Command format: docker run [OPTIONS] IMAGE [COMMAND] [ARG...]
Parameters in the command are described as follows:
- -d: runs the container in the background and prints the container ID.
- -i: enables the STDIN even if no attach operation is performed.
- -t: allocates a pseudo-TTY.
- --cpus: specifies the number of CPUs to be allocated.
- --cpuset-cpus: specifies the CPUs to be bound.
- --cpuset-mems: specifies the NUMA node.
- -m: specifies the memory size to be allocated.
- --name: specifies the Docker container name.
- -v: specifies the volume to be bound.
- centos:latest: specifies the local image. centos indicates the repository, and latest indicates the tag.
Cross-Cluster CPU Binding and Same-Die Memory Access
Kunpeng 920 series processors provides two super CPU clusters (SCCLs). Each SCCL contains six to eight CPU clusters, and each CPU cluster contains four CPUs. When binding CPUs to a Docker container, you are advised to use CPUs across multiple CPU clusters to improve the Docker container performance. This method can reduce bandwidth bottlenecks between the L3 cache and memory caused by CPU competition in the same CPU cluster.
Binding vCPUs of a Docker container to CPUs across multiple CPU clusters can bring the following benefits:
- When the load is light, the memory bandwidth can be fully utilized.
- Competition for L3 cache tags can be dramatically reduced and the memory bandwidth and CPU computing performance can be improved.
If the number of clusters is greater than the number of vCPUs of the container to be created, you can select any clusters.
Set cross-cluster CPU binding and same-NUMA memory access.
The Kunpeng 920 5250 processor is used as an example.
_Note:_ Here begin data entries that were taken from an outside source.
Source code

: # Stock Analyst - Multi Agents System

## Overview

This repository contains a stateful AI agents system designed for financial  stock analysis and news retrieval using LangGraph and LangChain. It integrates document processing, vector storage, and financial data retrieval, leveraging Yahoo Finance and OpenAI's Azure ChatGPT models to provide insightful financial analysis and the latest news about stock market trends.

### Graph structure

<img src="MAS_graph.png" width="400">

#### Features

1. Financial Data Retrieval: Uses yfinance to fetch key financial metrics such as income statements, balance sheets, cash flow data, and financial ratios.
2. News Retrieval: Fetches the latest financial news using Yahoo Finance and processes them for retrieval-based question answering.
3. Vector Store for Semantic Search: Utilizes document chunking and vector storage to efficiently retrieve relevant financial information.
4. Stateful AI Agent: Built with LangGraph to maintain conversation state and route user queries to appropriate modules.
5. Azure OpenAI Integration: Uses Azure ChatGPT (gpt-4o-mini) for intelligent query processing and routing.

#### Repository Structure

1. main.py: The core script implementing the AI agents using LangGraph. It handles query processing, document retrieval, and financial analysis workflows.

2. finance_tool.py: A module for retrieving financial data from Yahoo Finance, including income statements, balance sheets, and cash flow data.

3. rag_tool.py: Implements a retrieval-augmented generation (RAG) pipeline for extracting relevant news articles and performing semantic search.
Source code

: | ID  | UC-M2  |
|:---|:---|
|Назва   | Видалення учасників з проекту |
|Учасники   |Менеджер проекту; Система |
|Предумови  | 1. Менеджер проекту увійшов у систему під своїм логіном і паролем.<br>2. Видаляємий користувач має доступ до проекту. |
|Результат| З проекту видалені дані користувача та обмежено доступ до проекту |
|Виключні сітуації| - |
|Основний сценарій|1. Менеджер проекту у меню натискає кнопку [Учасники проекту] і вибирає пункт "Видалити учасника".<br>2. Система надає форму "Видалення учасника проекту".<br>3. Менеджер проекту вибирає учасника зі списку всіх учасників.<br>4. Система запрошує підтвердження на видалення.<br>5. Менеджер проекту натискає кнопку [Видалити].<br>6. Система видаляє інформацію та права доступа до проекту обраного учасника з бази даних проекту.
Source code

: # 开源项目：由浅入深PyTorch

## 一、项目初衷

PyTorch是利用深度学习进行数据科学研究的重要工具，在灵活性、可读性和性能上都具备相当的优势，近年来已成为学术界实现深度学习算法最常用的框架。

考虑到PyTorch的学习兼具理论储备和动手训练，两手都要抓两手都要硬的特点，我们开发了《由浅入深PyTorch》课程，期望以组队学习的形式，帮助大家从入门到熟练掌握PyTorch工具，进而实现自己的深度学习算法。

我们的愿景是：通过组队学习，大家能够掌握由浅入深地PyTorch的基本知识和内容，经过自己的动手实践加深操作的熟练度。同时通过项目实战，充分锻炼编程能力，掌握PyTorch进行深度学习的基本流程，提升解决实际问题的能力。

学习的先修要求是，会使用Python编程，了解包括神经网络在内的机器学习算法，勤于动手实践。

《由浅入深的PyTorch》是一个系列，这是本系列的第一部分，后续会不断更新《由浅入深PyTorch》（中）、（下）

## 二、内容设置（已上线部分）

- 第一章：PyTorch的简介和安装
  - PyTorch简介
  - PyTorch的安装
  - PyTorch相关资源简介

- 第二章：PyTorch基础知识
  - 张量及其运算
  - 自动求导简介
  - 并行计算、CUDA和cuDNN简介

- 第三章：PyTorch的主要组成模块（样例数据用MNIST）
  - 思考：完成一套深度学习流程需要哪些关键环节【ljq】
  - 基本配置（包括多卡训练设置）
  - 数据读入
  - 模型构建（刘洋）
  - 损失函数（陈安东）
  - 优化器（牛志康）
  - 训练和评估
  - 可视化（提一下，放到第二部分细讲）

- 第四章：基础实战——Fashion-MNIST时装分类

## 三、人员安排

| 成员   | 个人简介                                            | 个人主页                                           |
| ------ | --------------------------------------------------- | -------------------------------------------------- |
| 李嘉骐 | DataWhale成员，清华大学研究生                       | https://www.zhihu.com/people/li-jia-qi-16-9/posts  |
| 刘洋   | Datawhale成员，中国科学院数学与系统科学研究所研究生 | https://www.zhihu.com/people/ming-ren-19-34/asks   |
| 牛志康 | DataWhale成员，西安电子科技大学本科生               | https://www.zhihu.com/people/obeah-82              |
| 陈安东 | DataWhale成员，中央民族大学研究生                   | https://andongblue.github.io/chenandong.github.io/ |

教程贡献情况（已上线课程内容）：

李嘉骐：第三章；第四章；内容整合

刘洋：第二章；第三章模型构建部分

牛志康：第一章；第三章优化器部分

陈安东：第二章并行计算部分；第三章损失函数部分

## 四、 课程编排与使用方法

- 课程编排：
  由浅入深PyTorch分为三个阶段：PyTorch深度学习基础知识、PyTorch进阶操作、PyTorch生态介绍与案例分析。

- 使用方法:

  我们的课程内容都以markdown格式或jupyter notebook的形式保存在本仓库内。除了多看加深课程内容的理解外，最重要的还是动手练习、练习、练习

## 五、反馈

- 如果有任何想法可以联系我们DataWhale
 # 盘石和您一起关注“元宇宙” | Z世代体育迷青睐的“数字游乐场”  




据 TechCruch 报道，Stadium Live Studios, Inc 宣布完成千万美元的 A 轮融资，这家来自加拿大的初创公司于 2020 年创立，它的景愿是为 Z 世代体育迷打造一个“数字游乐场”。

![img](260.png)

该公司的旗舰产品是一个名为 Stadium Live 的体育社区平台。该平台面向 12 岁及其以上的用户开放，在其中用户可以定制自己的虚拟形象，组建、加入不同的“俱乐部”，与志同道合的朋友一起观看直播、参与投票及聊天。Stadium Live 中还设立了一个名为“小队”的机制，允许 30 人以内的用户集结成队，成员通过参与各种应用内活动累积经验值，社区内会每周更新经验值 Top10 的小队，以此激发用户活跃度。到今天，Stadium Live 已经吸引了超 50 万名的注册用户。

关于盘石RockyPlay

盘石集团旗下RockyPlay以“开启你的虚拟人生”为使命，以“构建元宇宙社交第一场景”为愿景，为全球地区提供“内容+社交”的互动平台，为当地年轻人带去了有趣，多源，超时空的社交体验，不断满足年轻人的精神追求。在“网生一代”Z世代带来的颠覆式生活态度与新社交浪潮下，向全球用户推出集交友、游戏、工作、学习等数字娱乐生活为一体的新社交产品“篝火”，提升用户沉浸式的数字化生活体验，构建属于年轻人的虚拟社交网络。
Create a container named 8u16g_02, bind 8 CPU cores (3, 4, 8, 9, 12, 16, 20, and 21) in NUMA 0 to the container, allocate 16 GB memory to the container, set the image for container creation to centos:latest, and mount a local volume by mapping the local /home directory to the /home directory of the container.
1
|
docker run -d -it --cpus=8 --cpuset-cpus=3,4,8,9,12,16,20,21 --cpuset-mems=0 -m 16384m --name 8u16g_02 -v /home:/home centos:latest |
For details about the docker run command, see https://docs.docker.com/engine/reference/commandline/run/.
Command format: docker run [OPTIONS] IMAGE [COMMAND] [ARG...]
The parameters are described as follows:
- -d: runs the container in the background and prints the container ID.
- -i: enables the STDIN even if no attach operation is performed.
- -t: allocates a pseudo-TTY.
- --cpus: specifies the number of CPUs to be allocated.
- --cpuset-cpus: specifies the CPUs to be bound.
- --cpuset-mems: specifies the NUMA node.
- -m: specifies the memory size to be allocated.
- --name: specifies the Docker container name..
- -v: specifies the volume to be bound.
- centos:latest: specifies the local image. centos indicates the repository and latest indicates the tag.